Desde lo alto del cielo guía mis pasos sobre la tierra. Dame una escolta
que pueda, en caso necesario, secundar mis propósitos y defenderme.
Cuando me presente delante de la ermita del anacoreta, has de suerte que
una ligera brisa se levante de las espesuras que la avecinan. Has que Vayú,
el dios de los vientos, alce insidiosamente los pliegues de mi túnica en
tanto que Kama, dios del amor murmure a los oídos del solitario palabras
tentadoras." Tras estas seguridades, Menaka se baña el
cuerpo, perfumándolo con ungüento de las deidades, corta flores de los
jardines del Paraíso para hacer con ellas una guirnalda y baja a la
tierra en el carro de Indra, que conduce Matali, auriga del dios. Era un atardecer perfumado y era la
primavera. Entre las voces de los pájaros distinguíase clara la del
kokila, el ruiseñor de aquellas tierras de sol. El asceta, indiferente a
la estación y a sus encantos, sentado, con las piernas cruzadas, ante la
entrada de su gruta, meditaba en abstracción profunda. Bailaba Menaka delante de Visvamitra, pero
el asceta no miraba a la apsara. Entonces Kama dijo al oído del santo: "-¡Fíjate en esa desvergonzada que
pretende seducirte! Tú la puedes contemplar sin miedo. ¿No es tu virtud
fuerte como las rocas?" El asceta decidió soportar, entonces, ese
desafío y miró a la apsara; en ese momento, Vayú, el viento comenzó a
levantar la túnica de Menaka, que ésta simuló una y otra vez tratar de
bajar, como si sintiese un pudor que la hacía más atrayente.
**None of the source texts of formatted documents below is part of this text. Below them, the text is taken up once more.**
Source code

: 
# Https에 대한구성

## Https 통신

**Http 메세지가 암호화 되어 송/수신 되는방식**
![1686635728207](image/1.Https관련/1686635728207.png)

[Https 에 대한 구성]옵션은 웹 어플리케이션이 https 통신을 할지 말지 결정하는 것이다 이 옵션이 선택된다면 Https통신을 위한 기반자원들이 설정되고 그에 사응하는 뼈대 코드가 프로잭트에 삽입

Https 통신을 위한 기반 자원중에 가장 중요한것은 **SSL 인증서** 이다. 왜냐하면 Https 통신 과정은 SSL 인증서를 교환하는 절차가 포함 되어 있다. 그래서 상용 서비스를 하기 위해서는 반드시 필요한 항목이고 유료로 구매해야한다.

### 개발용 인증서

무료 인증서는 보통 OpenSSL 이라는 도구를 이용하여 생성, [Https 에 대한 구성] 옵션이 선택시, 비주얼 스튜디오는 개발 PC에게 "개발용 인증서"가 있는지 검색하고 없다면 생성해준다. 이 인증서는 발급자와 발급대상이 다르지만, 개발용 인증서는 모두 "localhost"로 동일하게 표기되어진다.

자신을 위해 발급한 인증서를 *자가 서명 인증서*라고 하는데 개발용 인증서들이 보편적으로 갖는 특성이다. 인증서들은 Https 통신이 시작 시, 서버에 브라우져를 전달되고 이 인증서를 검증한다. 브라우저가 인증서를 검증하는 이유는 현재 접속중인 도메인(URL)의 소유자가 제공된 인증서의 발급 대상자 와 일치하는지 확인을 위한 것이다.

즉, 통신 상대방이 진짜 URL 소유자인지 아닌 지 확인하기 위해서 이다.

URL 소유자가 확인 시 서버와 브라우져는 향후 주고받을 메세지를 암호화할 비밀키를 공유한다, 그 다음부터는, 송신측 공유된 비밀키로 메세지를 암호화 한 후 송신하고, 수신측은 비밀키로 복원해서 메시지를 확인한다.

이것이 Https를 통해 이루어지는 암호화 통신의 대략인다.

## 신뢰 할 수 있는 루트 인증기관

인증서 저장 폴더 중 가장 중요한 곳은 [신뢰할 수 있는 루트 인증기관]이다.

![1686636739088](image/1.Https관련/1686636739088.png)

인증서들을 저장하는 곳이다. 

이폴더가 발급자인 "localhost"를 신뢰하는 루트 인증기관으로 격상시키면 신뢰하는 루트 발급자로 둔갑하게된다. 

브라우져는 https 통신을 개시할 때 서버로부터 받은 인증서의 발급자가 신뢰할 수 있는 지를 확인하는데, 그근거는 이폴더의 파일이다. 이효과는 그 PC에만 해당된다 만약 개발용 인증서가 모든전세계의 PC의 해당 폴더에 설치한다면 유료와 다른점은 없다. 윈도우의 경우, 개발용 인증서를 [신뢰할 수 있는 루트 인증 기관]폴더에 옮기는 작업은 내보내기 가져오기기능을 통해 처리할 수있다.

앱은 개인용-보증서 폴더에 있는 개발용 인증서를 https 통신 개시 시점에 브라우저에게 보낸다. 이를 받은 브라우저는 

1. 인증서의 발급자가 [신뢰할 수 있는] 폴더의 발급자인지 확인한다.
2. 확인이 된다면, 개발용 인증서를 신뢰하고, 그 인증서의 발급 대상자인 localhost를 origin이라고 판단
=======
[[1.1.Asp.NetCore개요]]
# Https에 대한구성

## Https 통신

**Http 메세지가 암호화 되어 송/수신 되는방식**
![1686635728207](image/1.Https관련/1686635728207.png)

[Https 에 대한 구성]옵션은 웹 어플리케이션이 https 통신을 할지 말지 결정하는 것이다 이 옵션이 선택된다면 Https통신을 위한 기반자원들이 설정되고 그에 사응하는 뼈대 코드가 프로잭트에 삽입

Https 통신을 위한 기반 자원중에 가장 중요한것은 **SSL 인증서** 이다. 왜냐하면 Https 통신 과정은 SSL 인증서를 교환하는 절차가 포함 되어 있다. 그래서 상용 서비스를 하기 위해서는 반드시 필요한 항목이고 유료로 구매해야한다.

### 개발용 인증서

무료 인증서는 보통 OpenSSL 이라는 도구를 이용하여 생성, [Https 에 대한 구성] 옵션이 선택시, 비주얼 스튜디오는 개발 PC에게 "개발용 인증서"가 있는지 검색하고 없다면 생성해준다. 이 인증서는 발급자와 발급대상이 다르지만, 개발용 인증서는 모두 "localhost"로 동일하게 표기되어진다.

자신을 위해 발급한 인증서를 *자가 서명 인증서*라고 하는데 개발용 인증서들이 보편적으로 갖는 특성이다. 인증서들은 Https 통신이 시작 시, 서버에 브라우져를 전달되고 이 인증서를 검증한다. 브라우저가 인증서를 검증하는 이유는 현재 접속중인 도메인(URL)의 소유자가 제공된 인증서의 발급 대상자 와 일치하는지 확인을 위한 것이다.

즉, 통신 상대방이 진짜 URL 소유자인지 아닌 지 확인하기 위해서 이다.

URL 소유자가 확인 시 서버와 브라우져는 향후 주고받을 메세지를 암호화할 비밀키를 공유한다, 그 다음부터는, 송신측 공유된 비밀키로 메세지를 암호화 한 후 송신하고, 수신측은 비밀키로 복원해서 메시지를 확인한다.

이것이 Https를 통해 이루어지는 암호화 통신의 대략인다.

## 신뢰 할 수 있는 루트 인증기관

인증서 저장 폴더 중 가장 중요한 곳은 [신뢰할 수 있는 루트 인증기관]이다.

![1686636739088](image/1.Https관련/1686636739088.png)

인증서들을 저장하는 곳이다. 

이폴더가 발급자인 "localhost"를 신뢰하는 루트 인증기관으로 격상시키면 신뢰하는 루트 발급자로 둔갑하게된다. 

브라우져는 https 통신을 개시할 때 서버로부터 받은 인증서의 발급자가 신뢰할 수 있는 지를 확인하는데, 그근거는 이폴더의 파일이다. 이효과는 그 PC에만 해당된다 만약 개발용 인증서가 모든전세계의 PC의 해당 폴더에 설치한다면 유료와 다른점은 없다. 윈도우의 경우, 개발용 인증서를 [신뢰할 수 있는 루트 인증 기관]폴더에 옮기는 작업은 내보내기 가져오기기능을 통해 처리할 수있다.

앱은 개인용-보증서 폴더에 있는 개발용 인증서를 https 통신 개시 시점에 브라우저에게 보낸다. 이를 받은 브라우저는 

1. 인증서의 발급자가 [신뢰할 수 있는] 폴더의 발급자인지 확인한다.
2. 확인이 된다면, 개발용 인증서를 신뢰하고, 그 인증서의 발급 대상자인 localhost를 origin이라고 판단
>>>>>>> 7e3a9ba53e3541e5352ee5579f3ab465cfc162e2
Esas formas
semiveladas, esa belleza sobrenatural, ese baile ideado sólo para deleite
de los dioses del Paraíso de Indra hicieron primero que el asceta no
pudiera ya desviar los ojos, luego que interrumpiera sus oraciones y que
al fin cayera vencido por una pasión humana que creía ya muerta en él;
el anacoreta tomó a Menaka, a la que el viento había, al fin, arrebatado
la túnica y la colocó en su lecho, testigo de antiguas austeridades. Hija de esta pasión fue Sakúntala. La
apsara abandonó al solitario y luego, a orillas del Malini, dio a luz a
esa niña. Protegida por los buitres (o sakúntas) fue luego recogida y
educada por el anacoreta Kanwa. Creció ella en la ermita de éste,
hermosa como las flores estrelladas que se abren en los cálidos pantanos
del Ganges, de aguas cubiertas de verdor ondulado. Pero ocurrió que el rey Duchmanta, andando
el tiempo pasó cerca del lugar donde había crecido Sakúntala, ahora
adolescente. Iba de cacería
con su corte y vió a la hija del anacoreta y de la apsara. Enamorado
inmediatamente de ella, confió esos sentimientos a su bufón, Mandhava,
el cual le incitó a apoderarse de la belleza de la muchacha. Así, el
monarca residió algún tiempo en las cercanías de la ermita, pretextando
estar retenido por los placeres de la caza. Llegó entonces el mes de
Vesakha, la época de los calores; Sakúntala, enferma también de
melancolía, pues igualmente se había enamorado del monarca, había ido,
acompañada de dos amigas que la abanicaban con hojas de loto, a buscar la
sombra de los bambúes a orillas del Malini. Allí confesó a sus compañeras
el amor que también sentía por el rey y exclamó luego: "-¡Oh, Kama, esquivo dios del amor,
cuyas armas son las flores! ¿Por qué te muestras tan arisco conmigo? ¿Por
qué haces sufrir a quien con tantos sacrificios ha procurado aumentar tu
gloria?" El rey había estando acechando a las jóvenes
entre los cañaverales y al escuchar la confesión de Sakúntala apareció
ante ellas. Las amigas, llenas de tácita discreción, se retiraron.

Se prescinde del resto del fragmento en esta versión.